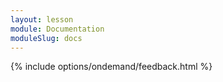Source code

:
 ```yaml
---
layout: lesson
module: Documentation
moduleSlug: docs
---
```


{% include options/ondemand/feedback.html %}
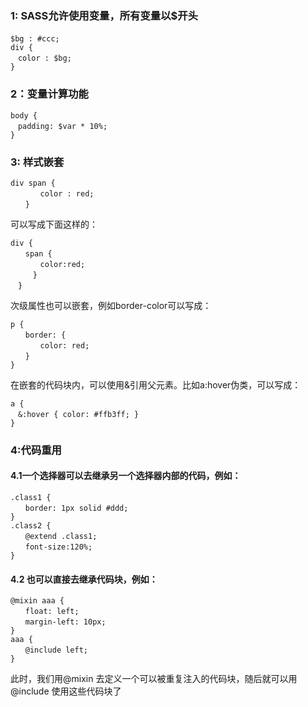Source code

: ### 1: SASS允许使用变量，所有变量以$开头

```
$bg : #ccc;　
div {
　color : $bg;
}
```
### 2：变量计算功能

```
body {
　padding: $var * 10%;
}
```
### 3: 样式嵌套

```
div span {
　　　　color : red;
　　}
```
可以写成下面这样的：

```
div {
　　span {
　　　　color:red;
　　　}
　}
```
次级属性也可以嵌套，例如border-color可以写成：

```
p {
　　border: {
　　　　color: red;
　　}
}
```
在嵌套的代码块内，可以使用&引用父元素。比如a:hover伪类，可以写成：

```
a {
　&:hover { color: #ffb3ff; }
}
```
### 4:代码重用
#### 4.1一个选择器可以去继承另一个选择器内部的代码，例如：

```
.class1 {
　　border: 1px solid #ddd;
}
.class2 {
　　@extend .class1;
　　font-size:120%;
}
```

#### 4.2 也可以直接去继承代码块，例如：

```
@mixin aaa {
　　float: left;
　　margin-left: 10px;
}
aaa {
　　@include left;
}
```
此时，我们用@mixin 去定义一个可以被重复注入的代码块，随后就可以用@include 使用这些代码块了
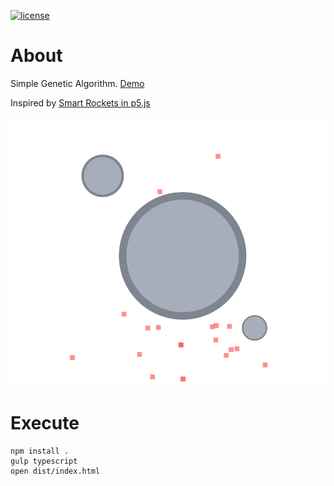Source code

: [![license](http://img.shields.io/badge/license-MIT-red.svg?style=flat)](https://raw.githubusercontent.com/firewut/genetic-rockets/master/LICENSE)

# About

Simple Genetic Algorithm. [Demo](https://firewut.github.io/genetic-rockets/)

Inspired by [Smart Rockets in p5.js](https://www.youtube.com/watch?v=bGz7mv2vD6g)

![Screenshot](screenshots/1.png)

# Execute

```
npm install .
gulp typescript
open dist/index.html
```
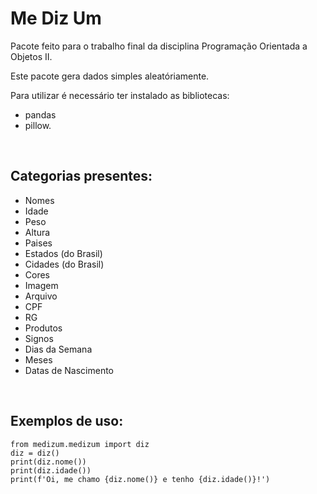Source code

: # Me Diz Um

Pacote feito para o trabalho final da disciplina Programação Orientada a Objetos II.

Este pacote gera dados simples aleatóriamente. 

Para utilizar é necessário ter instalado as bibliotecas:
- pandas 
- pillow.

<br>

## Categorias presentes:
- Nomes
- Idade 
- Peso
- Altura
- Paises
- Estados (do Brasil)
- Cidades (do Brasil)
- Cores
- Imagem
- Arquivo
- CPF
- RG
- Produtos
- Signos
- Dias da Semana
- Meses
- Datas de Nascimento


<br>



## Exemplos de uso:

```
from medizum.medizum import diz
diz = diz()
print(diz.nome())
print(diz.idade())
print(f'Oi, me chamo {diz.nome()} e tenho {diz.idade()}!')
```




<br>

═══

> [TRY IT]: What is the number of lines in the listing that include the word "mixin"? Give the number and no other text.

> [OUTPUT FOR THIS TASK]: 2